Standing in the rain outside of Toronto’s iconic City Hall, the protesters raised slogans against the unabated violence against minorities in Pakistan. The chants of “We want justice, stop Shia killings” resonated in Toronto’s downtown core, which is otherwise a quiet place on a Sunday afternoon.
Speaking at the event, leaders of the Hazara community in Toronto warned that the protest in Toronto and other large cities in North America and Europe should alert Pakistan’s civil and defence establishment to the reality that what goes around in Pakistan is not lost on the world, especially the Pakistanis living abroad. Furthermore, while it may be true that misguided patriotism may have made Pakistanis ignore violence and injustice in Pakistan in the past, this is no longer the case.
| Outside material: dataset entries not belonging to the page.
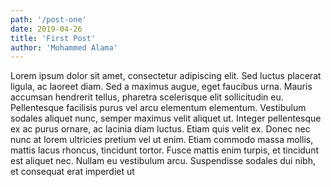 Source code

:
 ```yaml
---
path: '/post-one'
date: 2019-04-26
title: 'First Post'
author: 'Mohammed Alama'
---
```


Lorem ipsum dolor sit amet, consectetur adipiscing elit. Sed luctus placerat ligula, ac laoreet diam. Sed a maximus augue, eget faucibus urna. Mauris accumsan hendrerit tellus, pharetra scelerisque elit sollicitudin eu. Pellentesque facilisis purus vel arcu elementum elementum. Vestibulum sodales aliquet nunc, semper maximus velit aliquet ut. Integer pellentesque ex ac purus ornare, ac lacinia diam luctus. Etiam quis velit ex. Donec nec nunc at lorem ultricies pretium vel ut enim. Etiam commodo massa mollis, mattis lacus rhoncus, tincidunt tortor. Fusce mattis enim turpis, et tincidunt est aliquet nec. Nullam eu vestibulum arcu. Suspendisse sodales dui nibh, et consequat erat imperdiet ut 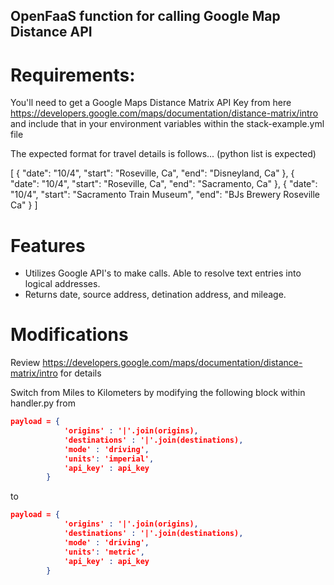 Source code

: ## OpenFaaS function for calling Google Map Distance API


# Requirements: 
You'll need to get a Google Maps Distance Matrix API Key from here https://developers.google.com/maps/documentation/distance-matrix/intro and include that in your environment variables within the stack-example.yml file 

The expected format for travel details is follows... (python list is expected) 

[
    {
        "date": "10/4",
        "start": "Roseville, Ca",
        "end": "Disneyland, Ca"
    },
    {
        "date": "10/4",
        "start": "Roseville, Ca",
        "end": "Sacramento, Ca"
    },
    {
        "date": "10/4",
        "start": "Sacramento Train Museum",
        "end": "BJs Brewery Roseville Ca"
    }
]

# Features 

* Utilizes Google API's to make calls. Able to resolve text entries into logical addresses. 
* Returns date, source address, detination address, and mileage. 

# Modifications 

Review https://developers.google.com/maps/documentation/distance-matrix/intro for details 

Switch from Miles to Kilometers by modifying the following block within handler.py from 

```json
payload = {
            'origins' : '|'.join(origins),
            'destinations' : '|'.join(destinations), 
            'mode' : 'driving',
            'units': 'imperial',
            'api_key' : api_key
        }
```
to 

```json
payload = {
            'origins' : '|'.join(origins),
            'destinations' : '|'.join(destinations), 
            'mode' : 'driving',
            'units': 'metric',
            'api_key' : api_key
        }
``` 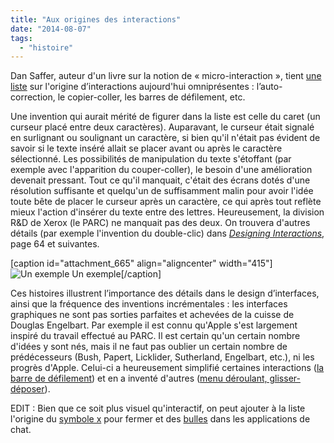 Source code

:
 ```yaml
---
title: "Aux origines des interactions"
date: "2014-08-07"
tags: 
  - "histoire"
---
```


Dan Saffer, auteur d'un livre sur la notion de « micro-interaction », tient [une liste](http://microinteractions.com/the-origins-of-famous-microinteractions/) sur l'origine d’interactions aujourd'hui omniprésentes : l’auto-correction, le copier-coller, les barres de défilement, etc.

Une invention qui aurait mérité de figurer dans la liste est celle du caret (un curseur placé entre deux caractères). Auparavant, le curseur était signalé en surlignant ou soulignant un caractère, si bien qu'il n'était pas évident de savoir si le texte inséré allait se placer avant ou après le caractère sélectionné. Les possibilités de manipulation du texte s'étoffant (par exemple avec l'apparition du couper-coller), le besoin d'une amélioration devenait pressant. Tout ce qu'il manquait, c'était des écrans dotés d'une résolution suffisante et quelqu'un de suffisamment malin pour avoir l'idée toute bête de placer le curseur après un caractère, ce qui après tout reflète mieux l'action d'insérer du texte entre des lettres. Heureusement, la division R&D de Xerox (le PARC) ne manquait pas des deux. On trouvera d'autres détails (par exemple l'invention du double-clic) dans [_Designing Interactions_](http://www.designinginteractions.com/), page 64 et suivantes.

\[caption id="attachment\_665" align="aligncenter" width="415"\]![Un exemple](images/bash.png) Un exemple\[/caption\]

Ces histoires illustrent l’importance des détails dans le design d’interfaces, ainsi que la fréquence des inventions incrémentales : les interfaces graphiques ne sont pas sorties parfaites et achevées de la cuisse de Douglas Engelbart. Par exemple il est connu qu'Apple s'est largement inspiré du travail effectué au PARC. Il est certain qu'un certain nombre d'idées y sont nés, mais il ne faut pas oublier un certain nombre de prédécesseurs (Bush, Papert, Licklider, Sutherland, Engelbart, etc.), ni les progrès d'Apple. Celui-ci a heureusement simplifié certaines interactions ([la barre de défilement](https://wormsandviruses.com/2014/07/its-windowful-life/)) et en a inventé d'autres ([menu déroulant, glisser-déposer](http://www.folklore.org/StoryView.py?project=Macintosh&story=On_Xerox,_Apple_and_Progress.txt)).

EDIT : Bien que ce soit plus visuel qu'interactif, on peut ajouter à la liste l'origine du [symbole x](https://medium.com/solve-for-x/x-to-close-417936dfc0dc) pour fermer et des [bulles](http://jens.mooseyard.com/2008/03/18/The-Origin-Of-The-iChat-UI/) dans les applications de chat.
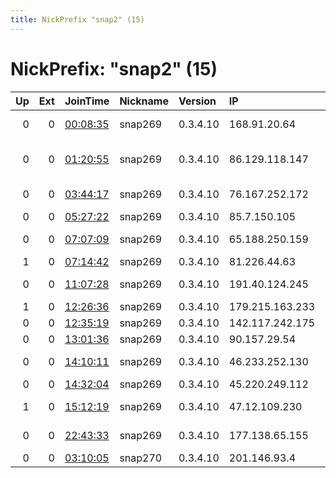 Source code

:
```yaml
---
title: NickPrefix "snap2" (15)
---
```


# NickPrefix: "snap2" (15)

|   Up |   Ext | JoinTime                                                                                            | Nickname   | Version   | IP              | AS                             | CC   |   ORp |   Dirp | OS    | Contact   |   eFamMembers |
|-----:|------:|:----------------------------------------------------------------------------------------------------|:-----------|:----------|:----------------|:-------------------------------|:-----|------:|-------:|:------|:----------|--------------:|
|    0 |     0 | [00:08:35](https://metrics.torproject.org/rs.html#details/4F1D0CDC8DD00C776AFA20E1A21B19A6E97CCA1E) | snap269    | 0.3.4.10  | 168.91.20.64    | 3318292 Nova Scotia Limited    | ca   | 36677 |      0 | Linux | None      |             1 |
|    0 |     0 | [01:20:55](https://metrics.torproject.org/rs.html#details/2349DBAEFE885DA567F3FD0BCA83B5A859EE115D) | snap269    | 0.3.4.10  | 86.129.118.147  | British Telecommunications PLC | gb   | 36859 |      0 | Linux | None      |             1 |
|    0 |     0 | [03:44:17](https://metrics.torproject.org/rs.html#details/BD3F1EE0734B4125132EC21506FAE61EF42C8CA4) | snap269    | 0.3.4.10  | 76.167.252.172  | Charter Communications Inc     | us   | 38441 |      0 | Linux | None      |             1 |
|    0 |     0 | [05:27:22](https://metrics.torproject.org/rs.html#details/448A4085CB7128554E3F911D1B2D631483AAA12E) | snap269    | 0.3.4.10  | 85.7.150.105    | Bluewin                        | ch   | 45963 |      0 | Linux | None      |             1 |
|    0 |     0 | [07:07:09](https://metrics.torproject.org/rs.html#details/2D9E65186381FB850AA9853A01259910B02DE074) | snap269    | 0.3.4.10  | 65.188.250.159  | Charter Communications Inc     | us   | 40677 |      0 | Linux | None      |             1 |
|    1 |     0 | [07:14:42](https://metrics.torproject.org/rs.html#details/23C69C497BFB5734D72FE72FDD2F39D2B974B144) | snap269    | 0.3.4.10  | 81.226.44.63    | Telia Company AB               | se   | 46781 |      0 | Linux | None      |             1 |
|    0 |     0 | [11:07:28](https://metrics.torproject.org/rs.html#details/A00F3F2D6B27A3398C7E86FF876D9391C7F32518) | snap269    | 0.3.4.10  | 191.40.124.245  | Telemar Norte Leste S.A.       | br   | 38697 |      0 | Linux | None      |             1 |
|    1 |     0 | [12:26:36](https://metrics.torproject.org/rs.html#details/1DE9A86CCB6EF4F37A80D67ACFFB525756D85DCA) | snap269    | 0.3.4.10  | 179.215.163.233 | CLARO S.A.                     | br   | 45357 |      0 | Linux | None      |             1 |
|    0 |     0 | [12:35:19](https://metrics.torproject.org/rs.html#details/1ADD51BCCE8F8BCF1C78C1442E78749B7C19A8AC) | snap269    | 0.3.4.10  | 142.117.242.175 | Bell Canada                    | ca   | 44515 |      0 | Linux | None      |             1 |
|    0 |     0 | [13:01:36](https://metrics.torproject.org/rs.html#details/63D59C448203E60529E964FA2B76B287D517112C) | snap269    | 0.3.4.10  | 90.157.29.54    | Rostelecom                     | ru   | 45313 |      0 | Linux | None      |             1 |
|    0 |     0 | [14:10:11](https://metrics.torproject.org/rs.html#details/C76323830972C3E2C9F4426708C10D28A30FE2C9) | snap269    | 0.3.4.10  | 46.233.252.130  | Omskie kabelnye seti Ltd.      | ru   | 33159 |      0 | Linux | None      |             1 |
|    0 |     0 | [14:32:04](https://metrics.torproject.org/rs.html#details/7FF6C334AD82695206DAE5F6BA9680EE534A52B4) | snap269    | 0.3.4.10  | 45.220.249.112  | ENETWORKS                      | za   | 43827 |      0 | Linux | None      |             1 |
|    1 |     0 | [15:12:19](https://metrics.torproject.org/rs.html#details/09F2ED220B854246D8AE564A6FB7B88C5A77D02E) | snap269    | 0.3.4.10  | 47.12.109.230   | Charter Communications         | us   | 40541 |      0 | Linux | None      |             1 |
|    0 |     0 | [22:43:33](https://metrics.torproject.org/rs.html#details/A9AA9DEE58C9A021D9F547F1C9CD625FA42CD89E) | snap269    | 0.3.4.10  | 177.138.65.155  | TELEFu00D4NICA BRASIL S.A      | br   | 42227 |      0 | Linux | None      |             1 |
|    0 |     0 | [03:10:05](https://metrics.torproject.org/rs.html#details/7024FECC71F83EAE0BCFDE7A0BC2B610BDC38E2A) | snap270    | 0.3.4.10  | 201.146.93.4    | Uninet S.A. de C.V.            | mx   | 45553 |      0 | Linux | None      |             1 |

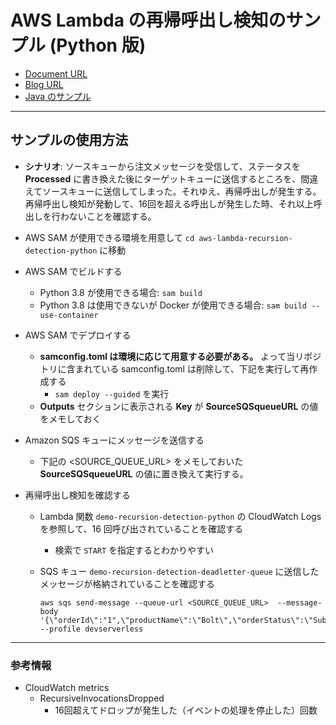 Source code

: # AWS Lambda の再帰呼出し検知のサンプル (Python 版)

* [Document URL](https://docs.aws.amazon.com/ja_jp/lambda/latest/dg/invocation-recursion.html)
* [Blog URL](https://aws.amazon.com/jp/blogs/compute/detecting-and-stopping-recursive-loops-in-aws-lambda-functions/)
* [Java のサンプル](https://github.com/aws-samples/aws-lambda-recursion-detection-sample)

---

## サンプルの使用方法
  - **シナリオ**: ソースキューから注文メッセージを受信して、ステータスを **Processed** に書き換えた後にターゲットキューに送信するところを、間違えてソースキューに送信してしまった。それゆえ、再帰呼出しが発生する。 再帰呼出し検知が発動して、16回を超える呼出しが発生した時、それ以上呼出しを行わないことを確認する。

  - AWS SAM が使用できる環境を用意して `cd aws-lambda-recursion-detection-python` に移動
  - AWS SAM でビルドする
    - Python 3.8 が使用できる場合: `sam build`
    - Python 3.8 は使用できないが Docker が使用できる場合: `sam build --use-container`
  - AWS SAM でデプロイする
    - **samconfig.toml は環境に応じて用意する必要がある。** よって当リポジトリに含まれている samconfig.toml は削除して、下記を実行して再作成する
        - `sam deploy --guided` を実行
    - **Outputs** セクションに表示される **Key** が **SourceSQSqueueURL** の値をメモしておく
  - Amazon SQS キューにメッセージを送信する
    - 下記の  <SOURCE_QUEUE_URL> をメモしておいた **SourceSQSqueueURL** の値に置き換えて実行する。
  - 再帰呼出し検知を確認する
    - Lambda 関数 `demo-recursion-detection-python` の CloudWatch Logs を参照して、16 回呼び出されていることを確認する
      - 検索で `START` を指定するとわかりやすい
    - SQS キュー `demo-recursion-detection-deadletter-queue` に送信したメッセージが格納されていることを確認する 

      ```
      aws sqs send-message --queue-url <SOURCE_QUEUE_URL>  --message-body '{\"orderId\":"1",\"productName\":\"Bolt\",\"orderStatus\":\"Submitted\"}' --profile devserverless

      ```
---
### 参考情報

* CloudWatch metrics
    * RecursiveInvocationsDropped 
      - 16回超えてドロップが発生した（イベントの処理を停止した）回数　

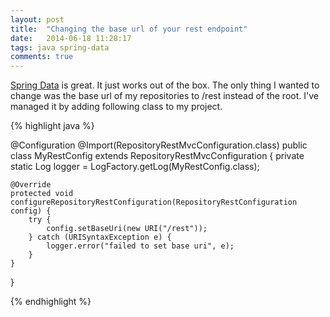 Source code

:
 ```yaml
---
layout: post
title:  "Changing the base url of your rest endpoint"
date:   2014-06-18 11:28:17
tags: java spring-data 
comments: true
---
```


[Spring Data][spring-data] is great. It just works out of the box. The only thing I wanted to change was the base url of my repositories to /rest instead of the root. I've managed it by adding following class to my project.

{% highlight java %}

@Configuration
@Import(RepositoryRestMvcConfiguration.class)
public class MyRestConfig extends RepositoryRestMvcConfiguration {
    private static Log logger = LogFactory.getLog(MyRestConfig.class);

    @Override 
    protected void configureRepositoryRestConfiguration(RepositoryRestConfiguration config) {
        try {
            config.setBaseUri(new URI("/rest"));
        } catch (URISyntaxException e) {
            logger.error("failed to set base uri", e);
        }
    }
}

{% endhighlight %}

[spring-data]: http://projects.spring.io/spring-data
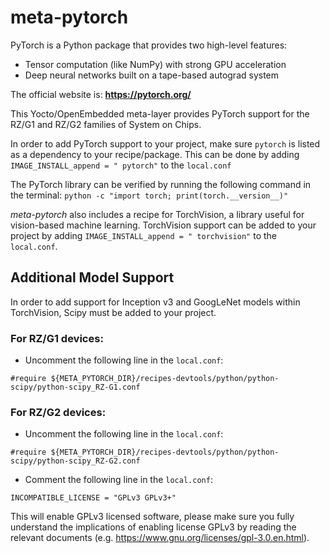 # meta-pytorch

PyTorch is a Python package that provides two high-level features:
- Tensor computation (like NumPy) with strong GPU acceleration
- Deep neural networks built on a tape-based autograd system

The official website is:
**https://pytorch.org/**

This Yocto/OpenEmbedded meta-layer provides PyTorch support for the RZ/G1 and
RZ/G2 families of System on Chips.

In order to add PyTorch support to your project, make sure `pytorch` is
listed as a dependency to your recipe/package. This can be done by adding
`IMAGE_INSTALL_append = " pytorch"` to the `local.conf`

The PyTorch library can be verified by running the following command in the
terminal: `python -c "import torch; print(torch.__version__)"`

*meta-pytorch* also includes a recipe for TorchVision, a library useful for
vision-based machine learning. TorchVision support can be added to your project
by adding `IMAGE_INSTALL_append = " torchvision"` to the `local.conf`.

## Additional Model Support

In order to add support for Inception v3 and GoogLeNet models within
TorchVision, Scipy must be added to your project.

### For RZ/G1 devices:

 - Uncomment the following line in the `local.conf`:
```
#require ${META_PYTORCH_DIR}/recipes-devtools/python/python-scipy/python-scipy_RZ-G1.conf
```

### For RZ/G2 devices:

 - Uncomment the following line in the `local.conf`:
```
#require ${META_PYTORCH_DIR}/recipes-devtools/python/python-scipy/python-scipy_RZ-G2.conf
```
 - Comment the following line in the `local.conf`:
```
INCOMPATIBLE_LICENSE = "GPLv3 GPLv3+"
```
This will enable GPLv3 licensed software, please make sure you fully understand
the implications of enabling license GPLv3 by reading the relevant documents
(e.g. https://www.gnu.org/licenses/gpl-3.0.en.html).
Others warned that Pakistanis protesting against injustices in Pakistan is indicative of the fact that Pakistan now was part of the group of rogue states whose own citizens have to alert the rest of the world to the injustices being committed in their homelands. Such acts suggest the lack of confidence in the State and its agencies to establish the rule of law in Pakistan, one protester observed in Toronto.
Ayyaz Mallick, a student at Toronto’s York University, is one such Pakistani who believes that the state and its institutions do not represent the Pakistan he has envisioned. A Sunni Muslim himself, Ayyaz organised the rally with other university students in Toronto to show solidarity with Shia Hazaras who have been sitting on Quetta’s Alamdar Road with the coffins of 86 young men who died in two bomb attacks at a popular billiard club, which was mostly frequented by the Hazara youth.
Speaking at the rally in Toronto, Ayyaz asked if the State was indeed even concerned about representing the interests of the marginalised communities in Pakistan. He urged Pakistanis back home and in diaspora to be on the streets to register their protest against targeted killings of minorities in Pakistan and ethnic cleansing of Shia Hazaras in Quetta.
While the Hazaras are busy burying their dead in Quetta’s Bahisht-e-Zahra cemetery, where hundreds of other victims of violence are also buried, many in Pakistan wonder why their elected governments are so reluctant to govern.